Open-Sourcing the LinkedIn Gradle Plugin and DSL for Apache Hadoop

August 13, 2015

I'm proud to announce that the Hadoop Dev Team at LinkedIn has open-sourced the LinkedIn Gradle Plugin for Apache Hadoop ("Hadoop Plugin"), which includes the LinkedIn Gradle DSL for Apache Hadoop ("Hadoop DSL"). You can get the Hadoop Plugin on Github today!

A couple of years ago, LinkedIn adopted Gradle as our primary build system. With Gradle, developers can easily extend the build system by defining their own plugins. We developed the Hadoop Plugin to help our Hadoop application developers more effectively build, test and deploy Hadoop applications. The Plugin includes the Hadoop DSL, a domain-specific language for specifying jobs and workflows for Hadoop workflow managers like Azkaban and Apache Oozie.

In particular, the Hadoop Plugin includes tasks that will help you more easily work with a number of Hadoop application frameworks. Since no one tool is perfect for every kind of job, Hadoop jobs at LinkedIn are written using a number of different application frameworks. The Hadoop Plugin enables developers to organize their Hadoop projects in a consistent fashion regardless of the particular tool they choose for the job.

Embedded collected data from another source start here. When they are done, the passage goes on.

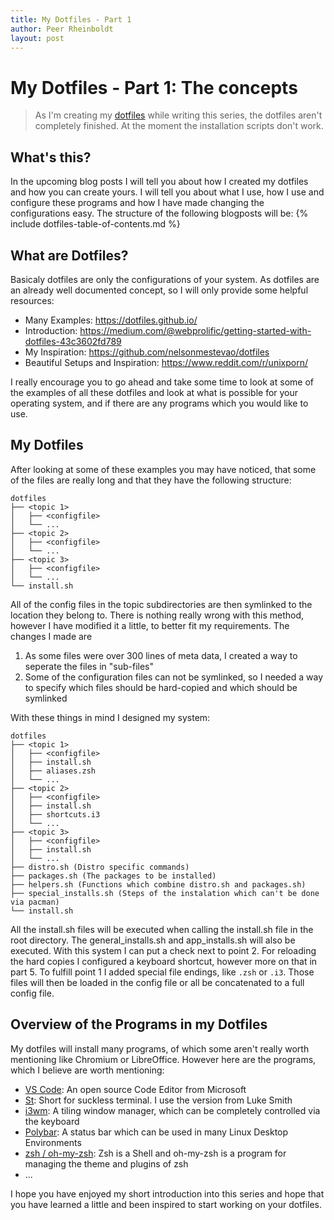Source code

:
 ```yaml
---
title: My Dotfiles - Part 1
author: Peer Rheinboldt
layout: post
---
```


# My Dotfiles - Part 1: The concepts
> As I'm creating my [dotfiles](https://github.com/peerlator/dotfiles-new) while writing this series, the dotfiles aren't completely finished. At the moment the installation scripts don't work.  

## What's this?
In the upcoming blog posts I will tell you about how I created my dotfiles and how you can create yours. I will tell you about what I use, how I use and configure these programs and how I have made changing the configurations easy. The structure of the following blogposts will be:
{% include dotfiles-table-of-contents.md %}

## What are Dotfiles?
Basicaly dotfiles are only the configurations of your system. As dotfiles are an already well documented concept, so I will only provide some helpful resources:
- Many Examples: https://dotfiles.github.io/
- Introduction: https://medium.com/@webprolific/getting-started-with-dotfiles-43c3602fd789
- My Inspiration: https://github.com/nelsonmestevao/dotfiles
- Beautiful Setups and Inspiration: https://www.reddit.com/r/unixporn/

I really encourage you to go ahead and take some time to look at some of the examples of all these dotfiles and look at what is possible for your operating system, and if there are any programs which you would like to use. 

## My Dotfiles
After looking at some of these examples you may have noticed, that some of the files are really long and that they have the following structure:
```
dotfiles
├── <topic 1>
│   ├── <configfile>
│   └── ...
├── <topic 2>
│   ├── <configfile>
│   └── ...
├── <topic 3>
│   ├── <configfile>
│   └── ...
└── install.sh
```
All of the config files in the topic subdirectories are then symlinked to the location they belong to. There is nothing really wrong with this method, however I have modified it a little, to better fit my requirements. The changes I made are
1. As some files were over 300 lines of meta data, I created a way to seperate the files in "sub-files"
2. Some of the configuration files can not be symlinked, so I needed a way to specify which files should be hard-copied and which should be symlinked

With these things in mind I designed my system:
```
dotfiles
├── <topic 1>
│   ├── <configfile>
│   ├── install.sh
│   ├── aliases.zsh
│   └── ...
├── <topic 2>
│   ├── <configfile>
│   ├── install.sh
│   ├── shortcuts.i3
│   └── ...
├── <topic 3>
│   ├── <configfile>
│   ├── install.sh
│   └── ...
├── distro.sh (Distro specific commands)
├── packages.sh (The packages to be installed)
├── helpers.sh (Functions which combine distro.sh and packages.sh)
├── special_installs.sh (Steps of the instalation which can't be done via pacman)
└── install.sh
```
All the install.sh files will be executed when calling the install.sh file in the root directory. The general_installs.sh and app_installs.sh will also be executed. With this system I can put a check next to point 2. For reloading the hard copies I configured a keyboard shortcut, however more on that in part 5. To fulfill point 1 I added special file endings, like `.zsh` or `.i3`. Those files will then be loaded in the config file or all be concatenated to a full config file. 

## Overview of the Programs in my Dotfiles
My dotfiles will install many programs, of which some aren't really worth mentioning like Chromium or LibreOffice. However here are the programs, which I believe are worth mentioning:
- [VS Code](https://code.visualstudio.com/): An open source Code Editor from Microsoft
- [St](https://github.com/LukeSmithxyz/st): Short for suckless terminal. I use the version from Luke Smith
- [i3wm](https://i3wm.org): A tiling window manager, which can be completely controlled via the keyboard
- [Polybar](https://github.com/jaagr/polybar): A status bar which can be used in many Linux Desktop Environments
- [zsh / oh-my-zsh](https://ohmyz.sh/): Zsh is a Shell and oh-my-zsh is a program for managing the theme and plugins of zsh
- ...

I hope you have enjoyed my short introduction into this series and hope that you have learned a little and been inspired to start working on your dotfiles.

Long before the Hadoop Plugin, Hadoop developers at LinkedIn had realized that writing individual Hadoop jobs was only part of the challenge in using Hadoop effectively. Most data-driven features that appear on LinkedIn are actually generated by processing pipelines that may consist of dozens of individual Hadoop jobs chained together into workflows managed in Azkaban or Oozie.

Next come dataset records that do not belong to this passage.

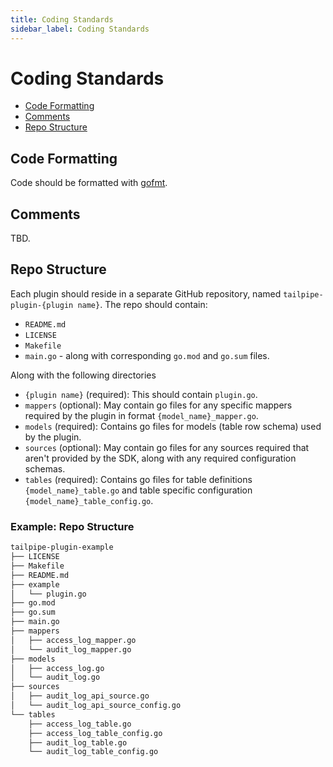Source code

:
 ```yaml
---
title: Coding Standards
sidebar_label: Coding Standards
---
```


# Coding Standards

- [Code Formatting](#code-formatting)
- [Comments](#comments)
- [Repo Structure](#repo-structure)

## Code Formatting

Code should be formatted with <a href="https://golang.org/cmd/gofmt/" target="_blank" rel="noopener noreferrer">gofmt</a>.

## Comments

TBD.

## Repo Structure

Each plugin should reside in a separate GitHub repository, named `tailpipe-plugin-{plugin name}`. The repo should contain:

- `README.md`
- `LICENSE`
- `Makefile`
- `main.go` - along with corresponding `go.mod` and `go.sum` files.

Along with the following directories
- `{plugin name}` (required): This should contain `plugin.go`.
- `mappers` (optional): May contain go files for any specific mappers required by the plugin in format `{model_name}_mapper.go`.
- `models` (required): Contains go files for models (table row schema) used by the plugin.
- `sources` (optional): May contain go files for any sources required that aren't provided by the SDK, along with any required configuration schemas.
- `tables` (required): Contains go files for table definitions `{model_name}_table.go` and table specific configuration `{model_name}_table_config.go`.

### Example: Repo Structure

```sh
tailpipe-plugin-example
├── LICENSE
├── Makefile
├── README.md
├── example
│   └── plugin.go
├── go.mod
├── go.sum
├── main.go
├── mappers
│   ├── access_log_mapper.go
│   └── audit_log_mapper.go
├── models
│   ├── access_log.go
│   └── audit_log.go
├── sources
│   ├── audit_log_api_source.go
│   └── audit_log_api_source_config.go
└── tables
    ├── access_log_table.go
    ├── access_log_table_config.go
    ├── audit_log_table.go
    └── audit_log_table_config.go
```
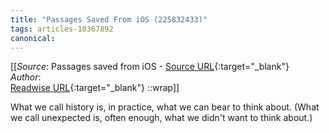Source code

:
 ```yaml
---
title: "Passages Saved From iOS (225832433)"
tags: articles-10367892
canonical: 
---
```


[[_Source_: Passages saved from iOS - [Source URL](){:target="_blank"}<br>
_Author_: <br>
[Readwise URL](https://readwise.io/open/225832433){:target="_blank"}
::wrap]]

What we call history is, in practice, what we can bear to think about. (What we call unexpected is, often enough, what we didn't want to think about.)
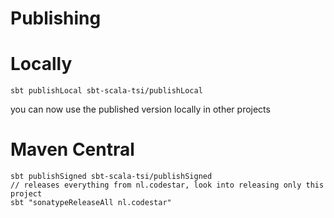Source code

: # Publishing

# Locally

`sbt publishLocal sbt-scala-tsi/publishLocal`

you can now use the published version locally in other projects

# Maven Central

```
sbt publishSigned sbt-scala-tsi/publishSigned
// releases everything from nl.codestar, look into releasing only this project
sbt "sonatypeReleaseAll nl.codestar"
```
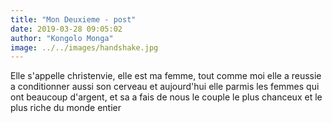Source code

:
 ```yaml
---
title: "Mon Deuxieme - post"
date: 2019-03-28 09:05:02
author: "Kongolo Monga"
image: ../../images/handshake.jpg
---
```

Elle s'appelle christenvie, elle est ma femme, tout comme moi elle a reussie a conditionner aussi son cerveau
et aujourd'hui elle parmis les femmes qui ont beaucoup d'argent, et sa a fais de nous le couple le plus 
chanceux et le plus riche du monde entier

Understanding the relationships between jobs in a workflow and managing the workflow specification files became a challenge in itself. For example, it takes hundreds of job files to specify some of the big data processing workflows we run at LinkedIn. It became enough of a problem that engineers at the company wrote several home-grown tools to make it easier to manage their workflows. Since these tools were written using a mix of Ant, Maven and Ruby, they prevented LinkedIn from completing its company-wide migration to Gradle, and over time became increasingly fragile and difficult to maintain.

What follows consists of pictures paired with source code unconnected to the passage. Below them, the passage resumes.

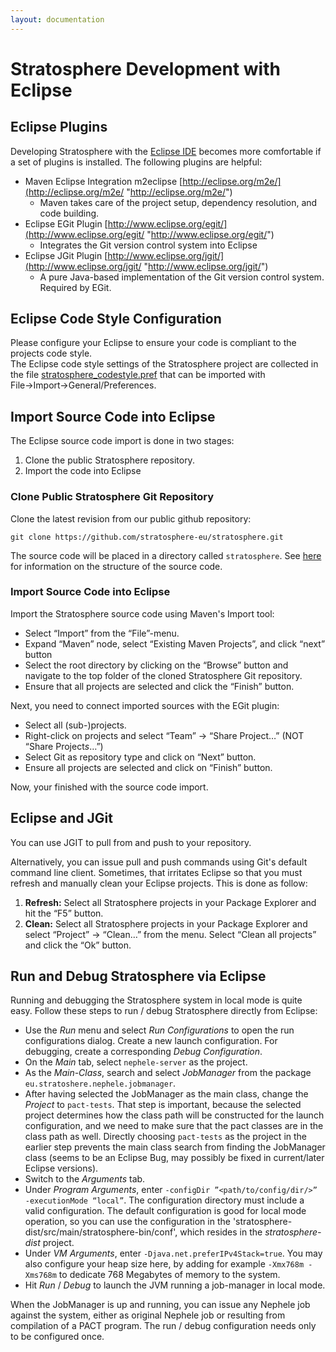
 ```yaml
---
layout: documentation
---
```

Stratosphere Development with Eclipse
=====================================

Eclipse Plugins
---------------

Developing Stratosphere with the [Eclipse
IDE](http://eclipse.org/ "http://eclipse.org/") becomes more comfortable
if a set of plugins is installed. The following plugins are helpful:

-   Maven Eclipse Integration m2eclipse
    [http://eclipse.org/m2e/](http://eclipse.org/m2e/ "http://eclipse.org/m2e/")
    - Maven takes care of the project setup, dependency resolution, and
    code building.
-   Eclipse EGit Plugin
    [http://www.eclipse.org/egit/](http://www.eclipse.org/egit/ "http://www.eclipse.org/egit/")
    - Integrates the Git version control system into Eclipse
-   Eclipse JGit Plugin
    [http://www.eclipse.org/jgit/](http://www.eclipse.org/jgit/ "http://www.eclipse.org/jgit/")
    - A pure Java-based implementation of the Git version control
    system. Required by EGit.

Eclipse Code Style Configuration
--------------------------------

Please configure your Eclipse to ensure your code is compliant to the
projects code style.   
 The Eclipse code style settings of the Stratosphere project are
collected in the file
[stratosphere\_codestyle.pref](media/wiki/stratosphere_codestyle.zip "wiki:stratosphere_codestyle.zip")
that can be imported with File→Import→General/Preferences.

Import Source Code into Eclipse
-------------------------------

The Eclipse source code import is done in two stages:

1.  Clone the public Stratosphere repository.
2.  Import the code into Eclipse

### Clone Public Stratosphere Git Repository

Clone the latest revision from our public github repository:

    git clone https://github.com/stratosphere-eu/stratosphere.git

The source code will be placed in a directory called `stratosphere`. See
[here](sourcecodestructure.html "sourcecodestructure")
for information on the structure of the source code.

### Import Source Code into Eclipse

Import the Stratosphere source code using Maven's Import tool:

-   Select “Import” from the “File”-menu.
-   Expand “Maven” node, select “Existing Maven Projects”, and click
    “next” button
-   Select the root directory by clicking on the “Browse” button and
    navigate to the top folder of the cloned Stratosphere Git
    repository.
-   Ensure that all projects are selected and click the “Finish” button.

Next, you need to connect imported sources with the EGit plugin:

-   Select all (sub-)projects.
-   Right-click on projects and select “Team” → “Share Project…” (NOT
    “Share Project*s*…”)
-   Select Git as repository type and click on “Next” button.
-   Ensure all projects are selected and click on “Finish” button.

Now, your finished with the source code import.

Eclipse and JGit
----------------

You can use JGIT to pull from and push to your repository.

Alternatively, you can issue pull and push commands using Git's default
command line client. Sometimes, that irritates Eclipse so that you must
refresh and manually clean your Eclipse projects. This is done as
follow:

1.  **Refresh:** Select all Stratosphere projects in your Package
    Explorer and hit the “F5” button.
2.  **Clean:** Select all Stratosphere projects in your Package Explorer
    and select “Project” → “Clean…” from the menu. Select “Clean all
    projects” and click the “Ok” button.

Run and Debug Stratosphere via Eclipse
--------------------------------------

Running and debugging the Stratosphere system in local mode is quite
easy. Follow these steps to run / debug Stratosphere directly from
Eclipse:

-   Use the *Run* menu and select *Run Configurations* to open the run
    configurations dialog. Create a new launch configuration. For
    debugging, create a corresponding *Debug Configuration*.
-   On the *Main* tab, select `nephele-server` as the project.
-   As the *Main-Class*, search and select *JobManager* from the package
    `eu.stratoshere.nephele.jobmanager`.
-   After having selected the JobManager as the main class, change the
    *Project* to `pact-tests`. That step is important, because the
    selected project determines how the class path will be constructed
    for the launch configuration, and we need to make sure that the pact
    classes are in the class path as well. Directly choosing
    `pact-tests` as the project in the earlier step prevents the main
    class search from finding the JobManager class (seems to be an
    Eclipse Bug, may possibly be fixed in current/later Eclipse
    versions).
-   Switch to the *Arguments* tab.
-   Under *Program Arguments*, enter
    `-configDir ”<path/to/config/dir/>” -executionMode “local”`. The
    configuration directory must include a valid configuration. The
    default configuration is good for local mode operation, so you can
    use the configuration in the
    'stratosphere-dist/src/main/stratosphere-bin/conf', which resides in
    the *stratosphere-dist* project.
-   Under *VM Arguments*, enter `-Djava.net.preferIPv4Stack=true`. You
    may also configure your heap size here, by adding for example
    `-Xmx768m -Xms768m` to dedicate 768 Megabytes of memory to the
    system.
-   Hit *Run* / *Debug* to launch the JVM running a job-manager in local
    mode.

When the JobManager is up and running, you can issue any Nephele job
against the system, either as original Nephele job or resulting from
compilation of a PACT program. The run / debug configuration needs only
to be configured once.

To solve these problems, we developed the Hadoop DSL, which is included with the Hadoop Plugin. The Hadoop DSL is an embedded Groovy domain-specific language with natural syntactic constructs for specifying jobs and workflows for Hadoop workflow managers.

  • Since it's an embedded Groovy DSL, you can use Groovy (or Java) anywhere throughout the DSL!
  • Using the DSL shields you from some of the painful details of creating Azkaban or Oozie workflow files.
  • The DSL is statically compiled into job and workflow files at build time. Since it's statically compiled, it can be statically checked! The static checker will catch a number of common problems with your workflow files at build time, rather than running your Hadoop workflow only to have it to error out hours later.

For a complete reference and to learn by example, take a look at the Hadoop DSL Language Reference.

The Hadoop Plugin and Hadoop DSL have been embraced as the standard way to develop Hadoop workflows at LinkedIn. If you are writing Hadoop jobs using Gradle as your build system, you should definitely consider using the Hadoop Plugin! It will save you time and energy in developing your Hadoop workflows.

We welcome contributions of all kinds including pull requests, bug reports, documentation enhancements and ideas or feedback!